→ **Prompt**: I'd like the entries repeated exactly, pictures omitted.

==== Information given ====

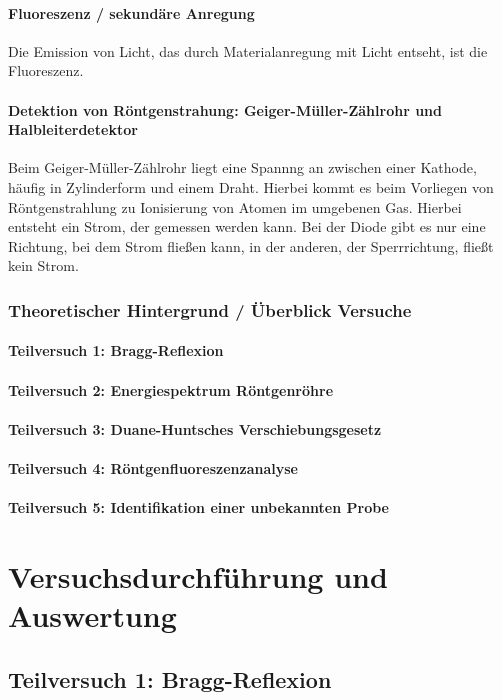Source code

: \documentclass[12pt,oneside,oldfontcommands]{memoir}
\begin{document}
\paragraph{Fluoreszenz / sekundäre Anregung}
Die Emission von Licht, das durch Materialanregung mit Licht entseht, ist die Fluoreszenz.

\paragraph{Detektion von Röntgenstrahung: Geiger-Müller-Zählrohr und Halbleiterdetektor}
Beim Geiger-Müller-Zählrohr liegt eine Spannng an zwischen einer Kathode, häufig in Zylinderform und einem Draht. Hierbei kommt es beim Vorliegen von Röntgenstrahlung zu Ionisierung von Atomen im umgebenen Gas. Hierbei entsteht ein Strom, der gemessen werden kann. Bei der Diode gibt es nur eine Richtung, bei dem Strom fließen kann, in der anderen, der Sperrrichtung, fließt kein Strom.

\subsubsection{Theoretischer Hintergrund / Überblick Versuche}
\paragraph{Teilversuch 1: Bragg-Reflexion}
\paragraph{Teilversuch 2: Energiespektrum Röntgenröhre}
\paragraph{Teilversuch 3: Duane-Huntsches Verschiebungsgesetz}
\paragraph{Teilversuch 4: Röntgenfluoreszenzanalyse}
\paragraph{Teilversuch 5: Identifikation einer unbekannten Probe}

\section{Versuchsdurchführung und Auswertung}
\subsection{Teilversuch 1: Bragg-Reflexion}
\end{document}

====

→ **Response**:
Source code

: \documentclass[12pt,oneside,oldfontcommands]{memoir}
\begin{document}
\paragraph{Fluoreszenz / sekundäre Anregung}
Die Emission von Licht, das durch Materialanregung mit Licht entseht, ist die Fluoreszenz.

\paragraph{Detektion von Röntgenstrahung: Geiger-Müller-Zählrohr und Halbleiterdetektor}
Beim Geiger-Müller-Zählrohr liegt eine Spannng an zwischen einer Kathode, häufig in Zylinderform und einem Draht. Hierbei kommt es beim Vorliegen von Röntgenstrahlung zu Ionisierung von Atomen im umgebenen Gas. Hierbei entsteht ein Strom, der gemessen werden kann. Bei der Diode gibt es nur eine Richtung, bei dem Strom fließen kann, in der anderen, der Sperrrichtung, fließt kein Strom.

\subsubsection{Theoretischer Hintergrund / Überblick Versuche}
\paragraph{Teilversuch 1: Bragg-Reflexion}
\paragraph{Teilversuch 2: Energiespektrum Röntgenröhre}
\paragraph{Teilversuch 3: Duane-Huntsches Verschiebungsgesetz}
\paragraph{Teilversuch 4: Röntgenfluoreszenzanalyse}
\paragraph{Teilversuch 5: Identifikation einer unbekannten Probe}

\section{Versuchsdurchführung und Auswertung}
\subsection{Teilversuch 1: Bragg-Reflexion}
\end{document}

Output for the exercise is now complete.